Check every line below for the string "para", and copy the lines that contain it.

Rendered images with source text
⟨
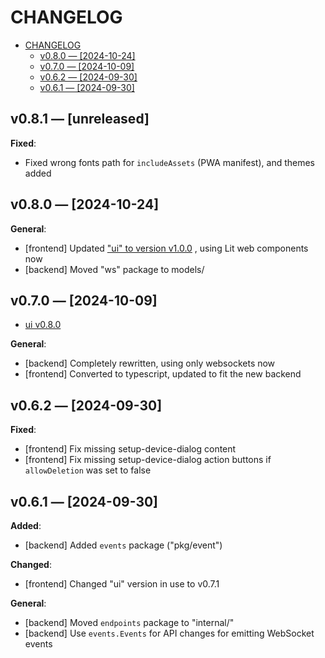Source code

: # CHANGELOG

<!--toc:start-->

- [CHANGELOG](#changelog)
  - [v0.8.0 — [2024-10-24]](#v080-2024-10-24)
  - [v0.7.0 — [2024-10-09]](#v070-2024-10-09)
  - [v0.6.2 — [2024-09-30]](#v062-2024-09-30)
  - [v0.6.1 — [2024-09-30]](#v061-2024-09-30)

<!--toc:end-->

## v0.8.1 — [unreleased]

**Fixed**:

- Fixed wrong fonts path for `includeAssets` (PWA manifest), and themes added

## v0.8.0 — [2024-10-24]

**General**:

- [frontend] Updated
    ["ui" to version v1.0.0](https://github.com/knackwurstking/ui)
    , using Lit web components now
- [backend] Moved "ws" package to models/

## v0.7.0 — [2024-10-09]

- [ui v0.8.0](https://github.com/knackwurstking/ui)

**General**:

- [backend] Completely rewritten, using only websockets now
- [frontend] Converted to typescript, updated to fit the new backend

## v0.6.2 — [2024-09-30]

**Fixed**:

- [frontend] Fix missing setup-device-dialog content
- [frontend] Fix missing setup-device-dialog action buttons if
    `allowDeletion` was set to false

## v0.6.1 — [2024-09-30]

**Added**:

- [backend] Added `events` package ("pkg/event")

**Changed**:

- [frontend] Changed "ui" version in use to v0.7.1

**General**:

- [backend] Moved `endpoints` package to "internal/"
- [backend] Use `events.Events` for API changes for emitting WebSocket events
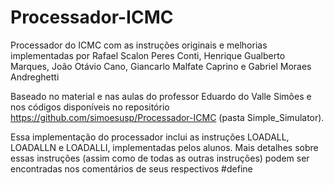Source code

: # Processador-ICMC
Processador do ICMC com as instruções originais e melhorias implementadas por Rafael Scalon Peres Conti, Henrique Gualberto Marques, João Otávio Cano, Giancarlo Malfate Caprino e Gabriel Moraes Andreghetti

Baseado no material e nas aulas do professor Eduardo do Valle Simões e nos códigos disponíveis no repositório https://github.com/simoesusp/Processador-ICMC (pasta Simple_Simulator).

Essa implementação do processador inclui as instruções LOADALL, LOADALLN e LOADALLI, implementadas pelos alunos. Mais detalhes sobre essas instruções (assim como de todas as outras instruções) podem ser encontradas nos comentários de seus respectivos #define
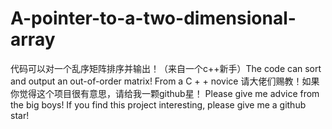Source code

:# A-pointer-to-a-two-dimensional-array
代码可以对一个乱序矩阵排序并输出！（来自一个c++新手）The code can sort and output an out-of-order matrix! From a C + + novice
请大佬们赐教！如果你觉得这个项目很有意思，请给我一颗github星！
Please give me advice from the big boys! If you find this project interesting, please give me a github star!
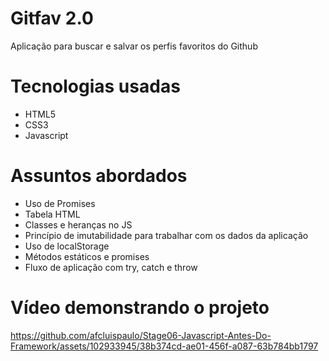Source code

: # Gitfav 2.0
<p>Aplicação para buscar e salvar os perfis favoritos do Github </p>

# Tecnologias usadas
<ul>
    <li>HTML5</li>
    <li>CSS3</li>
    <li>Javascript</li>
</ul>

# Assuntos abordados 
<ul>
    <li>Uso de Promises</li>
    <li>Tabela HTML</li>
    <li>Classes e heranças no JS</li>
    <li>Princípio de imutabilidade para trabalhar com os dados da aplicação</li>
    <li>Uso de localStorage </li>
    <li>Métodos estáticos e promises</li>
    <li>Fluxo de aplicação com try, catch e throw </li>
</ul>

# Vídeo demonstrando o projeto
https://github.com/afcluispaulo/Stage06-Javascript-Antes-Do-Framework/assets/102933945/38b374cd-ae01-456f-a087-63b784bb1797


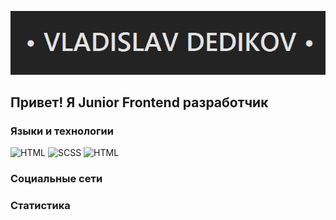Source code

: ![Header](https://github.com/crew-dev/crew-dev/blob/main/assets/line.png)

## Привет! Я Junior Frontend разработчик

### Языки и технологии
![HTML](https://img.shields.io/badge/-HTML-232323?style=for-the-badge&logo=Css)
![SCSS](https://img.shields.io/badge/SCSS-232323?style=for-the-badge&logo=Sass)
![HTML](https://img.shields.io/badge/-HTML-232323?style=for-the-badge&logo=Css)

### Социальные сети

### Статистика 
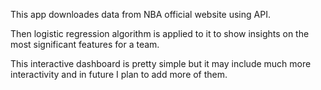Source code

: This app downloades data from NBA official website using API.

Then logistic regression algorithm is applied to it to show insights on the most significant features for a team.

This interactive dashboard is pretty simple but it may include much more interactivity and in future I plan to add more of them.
⟩
⟨
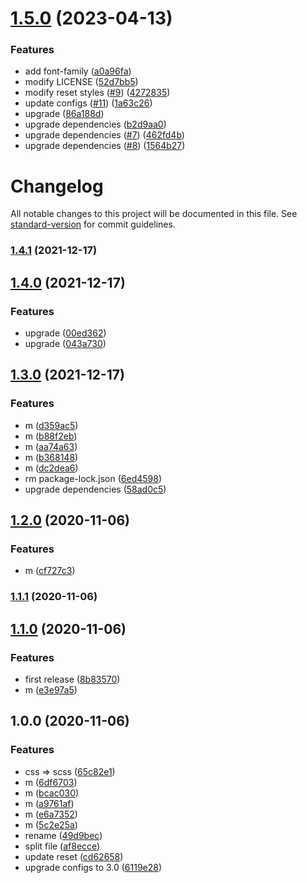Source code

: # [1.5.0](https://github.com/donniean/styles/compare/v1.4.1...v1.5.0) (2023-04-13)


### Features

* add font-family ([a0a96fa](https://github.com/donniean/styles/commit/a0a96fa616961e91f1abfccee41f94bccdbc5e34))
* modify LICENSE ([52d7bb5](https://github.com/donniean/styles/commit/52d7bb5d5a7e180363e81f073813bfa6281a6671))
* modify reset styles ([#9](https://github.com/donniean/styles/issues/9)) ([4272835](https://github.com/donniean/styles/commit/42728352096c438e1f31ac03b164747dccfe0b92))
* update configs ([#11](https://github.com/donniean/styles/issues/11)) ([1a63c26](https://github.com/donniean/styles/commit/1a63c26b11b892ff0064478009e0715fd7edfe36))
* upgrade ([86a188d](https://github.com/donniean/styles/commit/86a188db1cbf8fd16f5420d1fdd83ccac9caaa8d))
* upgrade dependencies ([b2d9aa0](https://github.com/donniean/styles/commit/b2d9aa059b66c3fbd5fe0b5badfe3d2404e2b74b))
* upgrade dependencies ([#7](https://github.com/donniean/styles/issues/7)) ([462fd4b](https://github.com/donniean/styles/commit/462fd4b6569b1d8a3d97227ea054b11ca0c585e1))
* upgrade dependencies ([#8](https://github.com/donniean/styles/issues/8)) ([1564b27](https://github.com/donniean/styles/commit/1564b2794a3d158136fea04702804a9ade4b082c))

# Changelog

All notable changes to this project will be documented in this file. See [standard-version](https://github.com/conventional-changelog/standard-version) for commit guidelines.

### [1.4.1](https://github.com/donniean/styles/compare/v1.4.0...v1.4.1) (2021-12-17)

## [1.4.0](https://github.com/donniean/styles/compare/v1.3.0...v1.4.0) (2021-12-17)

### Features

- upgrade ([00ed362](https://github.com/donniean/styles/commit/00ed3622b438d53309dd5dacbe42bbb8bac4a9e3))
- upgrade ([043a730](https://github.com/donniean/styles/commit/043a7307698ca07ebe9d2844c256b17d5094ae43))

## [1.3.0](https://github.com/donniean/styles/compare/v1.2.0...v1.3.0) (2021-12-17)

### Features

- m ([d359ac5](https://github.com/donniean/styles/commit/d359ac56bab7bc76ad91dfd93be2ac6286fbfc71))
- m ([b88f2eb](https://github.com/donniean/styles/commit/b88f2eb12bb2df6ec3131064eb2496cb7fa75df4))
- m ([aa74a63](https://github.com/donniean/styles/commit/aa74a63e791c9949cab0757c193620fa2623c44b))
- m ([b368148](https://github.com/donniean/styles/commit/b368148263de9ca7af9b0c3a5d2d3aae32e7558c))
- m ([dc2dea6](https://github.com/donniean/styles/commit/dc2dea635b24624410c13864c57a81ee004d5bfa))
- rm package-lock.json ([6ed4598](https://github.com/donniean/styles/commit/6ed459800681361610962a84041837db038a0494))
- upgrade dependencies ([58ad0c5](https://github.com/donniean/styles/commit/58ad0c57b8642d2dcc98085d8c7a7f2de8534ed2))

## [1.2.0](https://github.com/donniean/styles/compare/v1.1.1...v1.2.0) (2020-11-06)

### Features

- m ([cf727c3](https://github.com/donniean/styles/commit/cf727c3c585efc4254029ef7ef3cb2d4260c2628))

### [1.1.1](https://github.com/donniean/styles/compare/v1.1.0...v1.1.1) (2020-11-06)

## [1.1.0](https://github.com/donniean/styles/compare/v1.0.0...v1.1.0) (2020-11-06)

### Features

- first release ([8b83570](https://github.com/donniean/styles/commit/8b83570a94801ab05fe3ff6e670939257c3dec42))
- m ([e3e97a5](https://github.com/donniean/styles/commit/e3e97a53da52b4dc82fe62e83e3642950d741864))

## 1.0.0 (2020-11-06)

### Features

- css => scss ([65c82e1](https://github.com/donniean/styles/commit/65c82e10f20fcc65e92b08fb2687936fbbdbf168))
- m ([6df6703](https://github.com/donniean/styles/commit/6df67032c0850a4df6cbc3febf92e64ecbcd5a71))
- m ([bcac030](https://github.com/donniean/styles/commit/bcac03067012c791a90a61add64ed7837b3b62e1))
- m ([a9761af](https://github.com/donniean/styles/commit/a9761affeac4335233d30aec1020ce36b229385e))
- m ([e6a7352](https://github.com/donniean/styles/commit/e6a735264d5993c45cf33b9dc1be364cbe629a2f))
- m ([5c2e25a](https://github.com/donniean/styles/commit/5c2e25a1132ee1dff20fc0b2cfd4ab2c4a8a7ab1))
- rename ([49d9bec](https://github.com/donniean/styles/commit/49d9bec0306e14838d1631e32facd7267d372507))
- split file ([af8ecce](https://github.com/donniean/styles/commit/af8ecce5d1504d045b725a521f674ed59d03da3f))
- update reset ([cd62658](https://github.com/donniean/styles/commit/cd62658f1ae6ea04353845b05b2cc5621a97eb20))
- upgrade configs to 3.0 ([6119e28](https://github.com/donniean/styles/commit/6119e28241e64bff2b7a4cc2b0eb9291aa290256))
⟩
REPLY TO THE TASK —
<p>Aplicação para buscar e salvar os perfis favoritos do Github </p>
    <li>Princípio de imutabilidade para trabalhar com os dados da aplicação</li>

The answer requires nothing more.